TASK DETAILS: Could you repeat, exactly and with no pictures, only the lines from the start of the records through the line containing "The loss applies"?

• • • • • • •

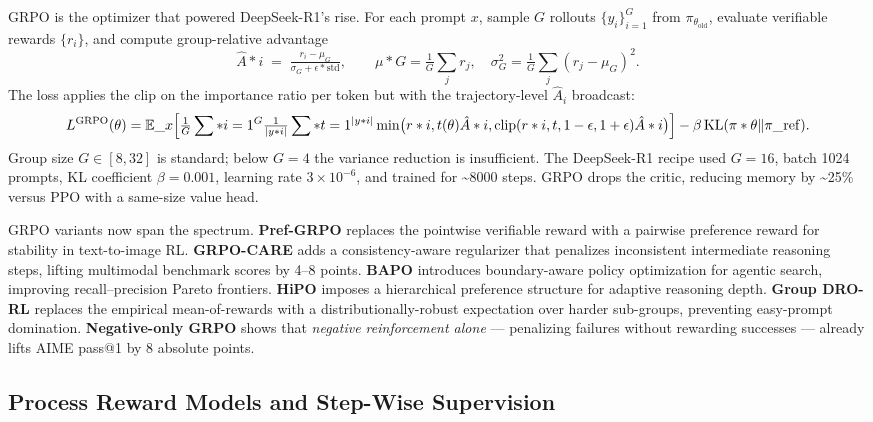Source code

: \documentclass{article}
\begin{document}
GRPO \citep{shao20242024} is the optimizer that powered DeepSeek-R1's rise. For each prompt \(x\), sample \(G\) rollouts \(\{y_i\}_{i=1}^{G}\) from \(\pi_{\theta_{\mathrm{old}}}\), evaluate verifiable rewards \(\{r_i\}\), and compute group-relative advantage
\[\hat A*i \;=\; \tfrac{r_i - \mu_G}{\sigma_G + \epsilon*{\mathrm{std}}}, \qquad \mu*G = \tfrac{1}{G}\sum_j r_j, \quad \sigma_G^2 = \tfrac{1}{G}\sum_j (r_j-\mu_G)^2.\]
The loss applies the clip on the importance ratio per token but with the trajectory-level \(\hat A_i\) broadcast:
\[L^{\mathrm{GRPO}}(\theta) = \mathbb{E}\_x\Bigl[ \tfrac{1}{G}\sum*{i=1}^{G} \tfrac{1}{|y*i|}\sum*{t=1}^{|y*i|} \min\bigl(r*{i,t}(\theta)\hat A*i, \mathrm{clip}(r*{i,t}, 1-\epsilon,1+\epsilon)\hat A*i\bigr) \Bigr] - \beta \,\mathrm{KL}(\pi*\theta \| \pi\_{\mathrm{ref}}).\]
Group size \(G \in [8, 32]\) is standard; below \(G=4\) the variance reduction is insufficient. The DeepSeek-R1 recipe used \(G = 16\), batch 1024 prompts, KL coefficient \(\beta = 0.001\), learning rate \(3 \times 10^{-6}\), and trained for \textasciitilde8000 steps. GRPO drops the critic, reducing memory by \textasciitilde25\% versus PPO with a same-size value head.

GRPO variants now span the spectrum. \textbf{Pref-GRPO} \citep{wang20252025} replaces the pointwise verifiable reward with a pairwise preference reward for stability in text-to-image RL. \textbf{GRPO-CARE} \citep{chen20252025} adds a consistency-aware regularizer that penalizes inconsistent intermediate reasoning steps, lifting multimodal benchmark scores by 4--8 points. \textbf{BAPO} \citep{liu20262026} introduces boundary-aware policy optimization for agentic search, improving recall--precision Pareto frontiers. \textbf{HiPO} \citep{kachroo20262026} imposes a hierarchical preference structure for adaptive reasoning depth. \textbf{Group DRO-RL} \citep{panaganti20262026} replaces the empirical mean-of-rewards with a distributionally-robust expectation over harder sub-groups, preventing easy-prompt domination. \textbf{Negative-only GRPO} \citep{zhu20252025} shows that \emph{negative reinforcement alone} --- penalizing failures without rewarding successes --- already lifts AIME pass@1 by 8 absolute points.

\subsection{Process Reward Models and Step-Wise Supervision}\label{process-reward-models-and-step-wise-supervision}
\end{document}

• • • • • • •

EXERCISE SOLUTION:
Source code

: \documentclass{article}
\begin{document}
GRPO \citep{shao20242024} is the optimizer that powered DeepSeek-R1's rise. For each prompt \(x\), sample \(G\) rollouts \(\{y_i\}_{i=1}^{G}\) from \(\pi_{\theta_{\mathrm{old}}}\), evaluate verifiable rewards \(\{r_i\}\), and compute group-relative advantage
\[\hat A*i \;=\; \tfrac{r_i - \mu_G}{\sigma_G + \epsilon*{\mathrm{std}}}, \qquad \mu*G = \tfrac{1}{G}\sum_j r_j, \quad \sigma_G^2 = \tfrac{1}{G}\sum_j (r_j-\mu_G)^2.\]
The loss applies the clip on the importance ratio per token but with the trajectory-level \(\hat A_i\) broadcast:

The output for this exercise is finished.